Every morning a Trello card is automatically duplicated and appears at the top of my “DOING” list. The checklists looks like this:
- Reading & Reflection (Scripture) – I read the Scripture readings for daily Mass and write down a passage that stands out to me the most from the day’s Gospel. Catholics celebrate Mass every day with a set of readings that cycle through every three years. I essentially get to read the entire Bible every three years this way. I do the reading while my coffee is brewing, then I head downstairs to my office.
- Review Daily Vision and Goals – I read through two Evernote notes: “2018 Goals” and “2018 Mission, Vision, and Long-term Goals” to remind myself of my priorities.
- Check The Religion Teacher Content Calendar – I make sure the projects I am working on keep me on schedule for my plan for this month and the rest of the year. Each month I pick one project to create for The Religion Teacher, one writing project, one speaking project, and one thing to launch.

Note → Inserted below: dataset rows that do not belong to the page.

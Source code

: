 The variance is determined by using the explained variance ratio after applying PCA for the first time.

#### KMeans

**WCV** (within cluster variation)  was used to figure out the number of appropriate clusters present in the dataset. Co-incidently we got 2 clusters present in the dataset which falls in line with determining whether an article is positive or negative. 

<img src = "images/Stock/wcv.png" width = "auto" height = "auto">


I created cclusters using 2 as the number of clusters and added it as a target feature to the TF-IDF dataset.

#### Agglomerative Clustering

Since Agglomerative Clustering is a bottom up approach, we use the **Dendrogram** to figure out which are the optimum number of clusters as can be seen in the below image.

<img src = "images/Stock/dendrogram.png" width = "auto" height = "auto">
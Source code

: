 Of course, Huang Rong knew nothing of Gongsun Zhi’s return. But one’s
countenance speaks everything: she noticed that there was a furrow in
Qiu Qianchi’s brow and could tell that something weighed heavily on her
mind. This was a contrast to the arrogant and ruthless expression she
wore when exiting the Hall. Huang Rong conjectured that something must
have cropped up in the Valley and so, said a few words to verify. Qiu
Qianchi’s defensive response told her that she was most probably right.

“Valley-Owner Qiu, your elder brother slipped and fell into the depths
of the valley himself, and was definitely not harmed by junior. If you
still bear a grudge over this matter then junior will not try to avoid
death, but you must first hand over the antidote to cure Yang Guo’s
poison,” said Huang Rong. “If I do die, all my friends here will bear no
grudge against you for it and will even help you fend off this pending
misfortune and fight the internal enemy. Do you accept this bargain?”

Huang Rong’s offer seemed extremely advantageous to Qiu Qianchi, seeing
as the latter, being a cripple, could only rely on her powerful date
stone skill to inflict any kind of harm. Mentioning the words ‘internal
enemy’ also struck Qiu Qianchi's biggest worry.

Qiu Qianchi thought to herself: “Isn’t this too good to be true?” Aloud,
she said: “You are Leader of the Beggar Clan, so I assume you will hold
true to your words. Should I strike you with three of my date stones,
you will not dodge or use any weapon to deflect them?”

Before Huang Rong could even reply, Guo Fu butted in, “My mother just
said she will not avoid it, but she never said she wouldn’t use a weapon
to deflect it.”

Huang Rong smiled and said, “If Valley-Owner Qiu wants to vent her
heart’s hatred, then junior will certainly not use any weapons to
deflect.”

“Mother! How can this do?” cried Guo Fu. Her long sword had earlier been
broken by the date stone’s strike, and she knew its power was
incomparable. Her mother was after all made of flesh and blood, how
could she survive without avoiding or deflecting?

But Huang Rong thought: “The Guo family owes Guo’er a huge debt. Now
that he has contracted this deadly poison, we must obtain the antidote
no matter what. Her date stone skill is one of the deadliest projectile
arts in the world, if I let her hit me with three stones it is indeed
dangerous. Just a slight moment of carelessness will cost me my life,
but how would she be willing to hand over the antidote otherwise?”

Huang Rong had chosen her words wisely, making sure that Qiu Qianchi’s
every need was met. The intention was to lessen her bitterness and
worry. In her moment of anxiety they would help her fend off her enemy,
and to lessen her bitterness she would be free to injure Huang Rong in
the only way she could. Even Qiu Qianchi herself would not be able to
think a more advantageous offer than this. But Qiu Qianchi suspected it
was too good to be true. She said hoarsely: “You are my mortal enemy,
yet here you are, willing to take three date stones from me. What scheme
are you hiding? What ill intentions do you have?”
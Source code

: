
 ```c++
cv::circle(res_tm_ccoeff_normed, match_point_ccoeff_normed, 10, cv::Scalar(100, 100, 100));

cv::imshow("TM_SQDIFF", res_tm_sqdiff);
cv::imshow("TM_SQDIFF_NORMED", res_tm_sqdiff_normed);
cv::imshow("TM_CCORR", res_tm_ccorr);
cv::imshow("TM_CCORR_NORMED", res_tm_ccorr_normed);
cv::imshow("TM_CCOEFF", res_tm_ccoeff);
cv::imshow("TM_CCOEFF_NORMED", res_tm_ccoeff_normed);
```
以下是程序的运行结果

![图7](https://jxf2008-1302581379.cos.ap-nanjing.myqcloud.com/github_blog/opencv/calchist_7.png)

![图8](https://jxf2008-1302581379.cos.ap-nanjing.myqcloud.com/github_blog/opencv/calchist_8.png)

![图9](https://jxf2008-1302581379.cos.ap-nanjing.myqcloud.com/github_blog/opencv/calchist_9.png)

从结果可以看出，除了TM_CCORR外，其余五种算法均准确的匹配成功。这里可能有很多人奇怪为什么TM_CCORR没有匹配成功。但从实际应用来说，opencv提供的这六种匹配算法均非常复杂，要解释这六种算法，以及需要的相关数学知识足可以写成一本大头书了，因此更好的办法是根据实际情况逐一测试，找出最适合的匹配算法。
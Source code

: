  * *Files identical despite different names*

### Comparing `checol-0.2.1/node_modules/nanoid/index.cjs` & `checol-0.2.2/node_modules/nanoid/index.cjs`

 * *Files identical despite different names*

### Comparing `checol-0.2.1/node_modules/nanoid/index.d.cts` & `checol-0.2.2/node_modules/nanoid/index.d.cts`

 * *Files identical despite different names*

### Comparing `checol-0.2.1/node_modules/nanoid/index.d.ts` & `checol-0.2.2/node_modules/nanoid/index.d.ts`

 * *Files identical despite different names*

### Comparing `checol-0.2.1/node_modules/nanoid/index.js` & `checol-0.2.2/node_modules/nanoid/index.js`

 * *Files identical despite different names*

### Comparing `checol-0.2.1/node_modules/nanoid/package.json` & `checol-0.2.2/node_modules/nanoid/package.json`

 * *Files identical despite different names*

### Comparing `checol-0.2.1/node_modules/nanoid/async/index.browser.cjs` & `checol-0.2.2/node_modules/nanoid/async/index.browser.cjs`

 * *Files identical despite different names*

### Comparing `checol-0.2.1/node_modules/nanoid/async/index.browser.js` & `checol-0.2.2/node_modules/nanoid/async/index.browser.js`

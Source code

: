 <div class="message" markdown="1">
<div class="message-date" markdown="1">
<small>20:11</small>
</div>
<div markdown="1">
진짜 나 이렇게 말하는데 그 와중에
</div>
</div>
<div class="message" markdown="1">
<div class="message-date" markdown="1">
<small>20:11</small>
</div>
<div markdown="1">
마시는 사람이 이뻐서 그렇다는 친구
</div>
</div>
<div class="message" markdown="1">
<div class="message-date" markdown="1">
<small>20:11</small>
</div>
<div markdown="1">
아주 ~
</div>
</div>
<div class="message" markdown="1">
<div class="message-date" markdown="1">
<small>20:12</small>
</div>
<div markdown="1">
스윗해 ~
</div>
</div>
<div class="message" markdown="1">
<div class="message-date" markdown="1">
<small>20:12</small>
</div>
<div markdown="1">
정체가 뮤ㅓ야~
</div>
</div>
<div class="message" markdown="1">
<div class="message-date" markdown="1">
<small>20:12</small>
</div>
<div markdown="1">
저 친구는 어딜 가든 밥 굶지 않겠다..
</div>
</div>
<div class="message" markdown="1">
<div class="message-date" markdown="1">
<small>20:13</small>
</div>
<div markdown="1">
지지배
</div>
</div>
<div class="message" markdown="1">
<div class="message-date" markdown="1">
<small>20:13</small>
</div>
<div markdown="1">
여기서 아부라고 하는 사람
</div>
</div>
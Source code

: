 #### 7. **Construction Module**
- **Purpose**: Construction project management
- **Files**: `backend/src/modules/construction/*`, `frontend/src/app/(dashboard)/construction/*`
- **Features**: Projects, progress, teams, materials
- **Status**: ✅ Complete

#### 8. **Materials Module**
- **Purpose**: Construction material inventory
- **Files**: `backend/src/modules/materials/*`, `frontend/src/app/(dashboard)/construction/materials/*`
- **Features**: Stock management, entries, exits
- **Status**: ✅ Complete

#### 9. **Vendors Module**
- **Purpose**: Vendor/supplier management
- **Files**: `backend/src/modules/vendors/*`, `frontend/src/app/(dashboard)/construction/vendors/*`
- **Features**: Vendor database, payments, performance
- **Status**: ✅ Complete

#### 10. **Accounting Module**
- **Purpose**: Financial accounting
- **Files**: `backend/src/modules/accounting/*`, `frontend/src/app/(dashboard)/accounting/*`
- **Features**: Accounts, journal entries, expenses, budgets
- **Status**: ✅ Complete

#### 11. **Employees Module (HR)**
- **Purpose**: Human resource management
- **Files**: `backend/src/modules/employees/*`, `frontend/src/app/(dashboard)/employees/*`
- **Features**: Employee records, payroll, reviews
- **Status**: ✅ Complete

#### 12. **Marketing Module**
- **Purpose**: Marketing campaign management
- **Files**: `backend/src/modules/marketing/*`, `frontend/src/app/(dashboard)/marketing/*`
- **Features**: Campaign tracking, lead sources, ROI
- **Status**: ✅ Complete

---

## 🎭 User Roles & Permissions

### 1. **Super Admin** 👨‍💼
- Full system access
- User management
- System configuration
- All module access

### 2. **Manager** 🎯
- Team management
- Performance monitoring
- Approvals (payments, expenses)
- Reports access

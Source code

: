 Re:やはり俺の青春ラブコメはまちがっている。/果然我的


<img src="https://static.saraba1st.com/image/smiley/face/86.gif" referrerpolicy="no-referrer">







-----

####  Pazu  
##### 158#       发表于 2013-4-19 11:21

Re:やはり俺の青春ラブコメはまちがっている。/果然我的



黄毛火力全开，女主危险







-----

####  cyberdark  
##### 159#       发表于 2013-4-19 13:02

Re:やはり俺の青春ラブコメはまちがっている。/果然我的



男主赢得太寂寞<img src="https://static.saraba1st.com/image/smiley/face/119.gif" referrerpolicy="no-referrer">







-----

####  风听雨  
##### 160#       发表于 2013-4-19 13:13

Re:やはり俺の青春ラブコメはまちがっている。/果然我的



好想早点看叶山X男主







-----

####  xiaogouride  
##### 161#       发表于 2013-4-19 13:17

- Establish/Preview MITs for the Day – An MIT is “Most Important Task.” I write down one, most important task for my work, my work at Ave Maria Press, and home at the top of a 3×5 notepad that I keep at my desk or in my pocket. I try to complete the MITs first in my day or as early as possible.
- Set/Preview Time Blocks for the Day – I schedule everything I am going to work on in a Google calendar I call “Personal Productivity” in a process called “time blocking.” This may be the most effective thing I do because I know exactly what I can accomplish in a given day before it starts.
- Update One Sentence Summary Journal – I summarize in one sentence what I did during the previous day.
- Daily Blog – I used to write Morning Pages, but now I write and publish blog posts of lessons I am learning here at jareddees.com/log. I spend about 10-20 minutes writing these posts and I haven’t missed a day in six months.